Sinagua

Sinagua cliff dwellings in Walnut Canyon National Monument.

Sinagua cliff dwellings in Walnut Canyon National Monument. Photo Credit: 2002-2009 Dream Flagstaff Vacation and Hotel Guide; used under the Creative Commons license.

The Sinagua were a resilient, resourceful, and culturally diverse people who inhabited the forests, canyons, grasslands, and deserts of central and northern Arizona from about A.D. 600 through A.D. 1450. The Sinagua created a unique cultural pattern during the more than eight centuries of their existence, adapting in particular to the eruption of the Sunset Crater volcano around A.D. 1064.

Prior to the eruption of Sunset, the Sinagua people maintained rather low population densities, living in the high-elevation parks and woodlands of the North Country and farming maize, beans, and squash. Following the eruption, however, the Sinagua experienced mass population growth, especially in the areas east and north of Flagstaff, and great cultural changes, including the adoption of new farming strategies, new architecture, and intensified exchange and interaction with the Hohokam to the south.

Perhaps the most remarkable time in all of Sinagua prehistory is the Elden phase, between A.D. 1150 and A.D. 1220, the peak period of northern Sinagua cultural expression.
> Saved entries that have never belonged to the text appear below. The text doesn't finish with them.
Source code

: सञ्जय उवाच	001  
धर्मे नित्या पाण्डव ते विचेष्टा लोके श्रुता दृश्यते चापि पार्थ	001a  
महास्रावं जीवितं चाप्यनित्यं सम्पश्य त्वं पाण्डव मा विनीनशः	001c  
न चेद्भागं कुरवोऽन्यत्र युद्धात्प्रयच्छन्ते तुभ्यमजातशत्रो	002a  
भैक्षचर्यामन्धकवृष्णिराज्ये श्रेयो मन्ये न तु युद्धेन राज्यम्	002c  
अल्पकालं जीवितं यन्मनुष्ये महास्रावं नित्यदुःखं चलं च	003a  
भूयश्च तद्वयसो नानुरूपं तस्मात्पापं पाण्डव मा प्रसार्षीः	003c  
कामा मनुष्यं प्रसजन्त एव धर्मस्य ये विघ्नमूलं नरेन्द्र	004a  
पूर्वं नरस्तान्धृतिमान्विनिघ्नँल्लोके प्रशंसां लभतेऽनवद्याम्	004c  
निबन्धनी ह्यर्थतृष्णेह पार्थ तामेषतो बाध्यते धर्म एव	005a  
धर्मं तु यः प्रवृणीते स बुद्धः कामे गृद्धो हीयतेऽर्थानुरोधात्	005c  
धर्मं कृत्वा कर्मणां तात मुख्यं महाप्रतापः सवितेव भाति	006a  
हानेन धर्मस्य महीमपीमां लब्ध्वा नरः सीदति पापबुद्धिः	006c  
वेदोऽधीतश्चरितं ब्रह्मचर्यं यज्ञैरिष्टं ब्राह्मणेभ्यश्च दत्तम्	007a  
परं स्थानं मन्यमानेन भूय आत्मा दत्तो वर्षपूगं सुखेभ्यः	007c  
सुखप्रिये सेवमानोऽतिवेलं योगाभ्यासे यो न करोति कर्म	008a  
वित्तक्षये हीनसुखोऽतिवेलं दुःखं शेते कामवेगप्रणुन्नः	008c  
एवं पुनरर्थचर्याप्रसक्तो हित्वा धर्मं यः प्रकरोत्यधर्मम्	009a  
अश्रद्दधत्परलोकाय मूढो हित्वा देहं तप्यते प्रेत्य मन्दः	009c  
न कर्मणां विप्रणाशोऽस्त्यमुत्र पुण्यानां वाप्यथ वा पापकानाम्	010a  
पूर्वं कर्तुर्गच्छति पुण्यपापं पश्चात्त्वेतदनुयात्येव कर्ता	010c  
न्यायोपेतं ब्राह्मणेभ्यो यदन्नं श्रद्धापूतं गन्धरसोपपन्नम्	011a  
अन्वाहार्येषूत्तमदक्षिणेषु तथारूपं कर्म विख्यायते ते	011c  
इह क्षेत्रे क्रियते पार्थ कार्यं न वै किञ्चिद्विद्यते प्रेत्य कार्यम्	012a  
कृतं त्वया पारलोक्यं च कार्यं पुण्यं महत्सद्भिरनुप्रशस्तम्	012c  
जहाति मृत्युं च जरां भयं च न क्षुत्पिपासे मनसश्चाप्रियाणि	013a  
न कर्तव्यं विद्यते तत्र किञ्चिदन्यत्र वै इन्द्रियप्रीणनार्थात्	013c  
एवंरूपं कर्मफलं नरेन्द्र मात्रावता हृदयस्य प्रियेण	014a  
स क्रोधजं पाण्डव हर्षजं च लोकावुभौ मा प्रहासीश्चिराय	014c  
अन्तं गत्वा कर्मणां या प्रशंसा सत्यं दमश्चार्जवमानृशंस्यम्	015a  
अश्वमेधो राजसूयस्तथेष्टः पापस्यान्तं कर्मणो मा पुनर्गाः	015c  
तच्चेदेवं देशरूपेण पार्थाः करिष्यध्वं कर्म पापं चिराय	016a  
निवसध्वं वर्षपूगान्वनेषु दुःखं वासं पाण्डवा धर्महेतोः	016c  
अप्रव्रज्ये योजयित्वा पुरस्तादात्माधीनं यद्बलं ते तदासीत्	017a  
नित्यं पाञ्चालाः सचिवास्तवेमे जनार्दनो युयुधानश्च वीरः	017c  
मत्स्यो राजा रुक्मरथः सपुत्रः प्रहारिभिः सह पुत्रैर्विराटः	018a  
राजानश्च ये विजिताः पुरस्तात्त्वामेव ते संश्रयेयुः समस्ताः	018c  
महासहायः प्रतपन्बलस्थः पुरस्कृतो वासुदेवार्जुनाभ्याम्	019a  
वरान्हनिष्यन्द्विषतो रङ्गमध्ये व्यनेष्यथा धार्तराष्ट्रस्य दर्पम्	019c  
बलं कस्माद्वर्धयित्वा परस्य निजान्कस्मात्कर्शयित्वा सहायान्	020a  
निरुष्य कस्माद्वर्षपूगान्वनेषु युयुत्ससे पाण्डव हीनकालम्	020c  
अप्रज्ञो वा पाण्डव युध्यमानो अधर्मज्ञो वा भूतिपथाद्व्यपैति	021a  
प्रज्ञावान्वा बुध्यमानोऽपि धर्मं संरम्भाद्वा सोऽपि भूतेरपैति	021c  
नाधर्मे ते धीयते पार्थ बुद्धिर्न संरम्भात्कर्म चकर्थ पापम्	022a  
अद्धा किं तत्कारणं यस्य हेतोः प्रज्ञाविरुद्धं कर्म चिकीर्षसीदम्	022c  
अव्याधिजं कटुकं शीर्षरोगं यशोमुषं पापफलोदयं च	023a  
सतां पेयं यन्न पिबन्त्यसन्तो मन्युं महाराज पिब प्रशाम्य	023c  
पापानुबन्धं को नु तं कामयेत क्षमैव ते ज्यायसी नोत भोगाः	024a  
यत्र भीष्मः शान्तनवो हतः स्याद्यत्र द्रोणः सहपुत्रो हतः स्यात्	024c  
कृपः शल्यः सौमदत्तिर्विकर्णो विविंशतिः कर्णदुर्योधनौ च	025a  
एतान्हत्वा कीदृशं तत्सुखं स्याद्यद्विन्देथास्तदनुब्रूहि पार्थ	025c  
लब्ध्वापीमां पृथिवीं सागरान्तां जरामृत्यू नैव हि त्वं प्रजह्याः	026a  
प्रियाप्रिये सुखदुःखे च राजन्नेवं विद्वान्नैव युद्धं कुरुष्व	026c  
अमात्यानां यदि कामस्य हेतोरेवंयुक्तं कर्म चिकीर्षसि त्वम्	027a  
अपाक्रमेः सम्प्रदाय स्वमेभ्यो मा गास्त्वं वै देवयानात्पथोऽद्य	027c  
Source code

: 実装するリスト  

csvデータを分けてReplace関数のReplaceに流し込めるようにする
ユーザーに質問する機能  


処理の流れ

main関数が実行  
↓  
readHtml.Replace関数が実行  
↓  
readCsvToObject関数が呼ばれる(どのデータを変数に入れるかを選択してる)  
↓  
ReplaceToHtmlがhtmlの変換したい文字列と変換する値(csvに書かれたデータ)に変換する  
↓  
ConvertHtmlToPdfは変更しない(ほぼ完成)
Hallmarks of this period include large pueblos, including Wupatki Pueblo, which consisted of about 100 rooms, extensive communities of smaller pueblos, increased exchange, increased social stratification and inter-community alliances, and ultimately, violent conflict.

By the mid 1200s, much of the North Country was depopulated, perhaps as a result of decreased precipitation on ongoing conflict, and by A.D. 1275, most residents of the northern Sinagua settlements had migrated elsewhere, first to Anderson Mesa east of Flagstaff, and then north. In the Verde Valley, a larger number of settlement remained, including Tuzigoot, but by A.D. 1450, the Verde Valley pueblos were abandoned, as was Anderson Mesa.

The Sinagua are probably most closely affiliated with the modern Hopi, though multiple tribes, including the Zuni, also believe that the Sinagua were ancestral – the Hisatsinom, or “people of long ago.”

Visit Walnut Canyon National Monument, Wupatki National Monument, Montezuma Castle National Monument, and Tuzigoot National Monument to see Sinagua artifacts and archaeological sites.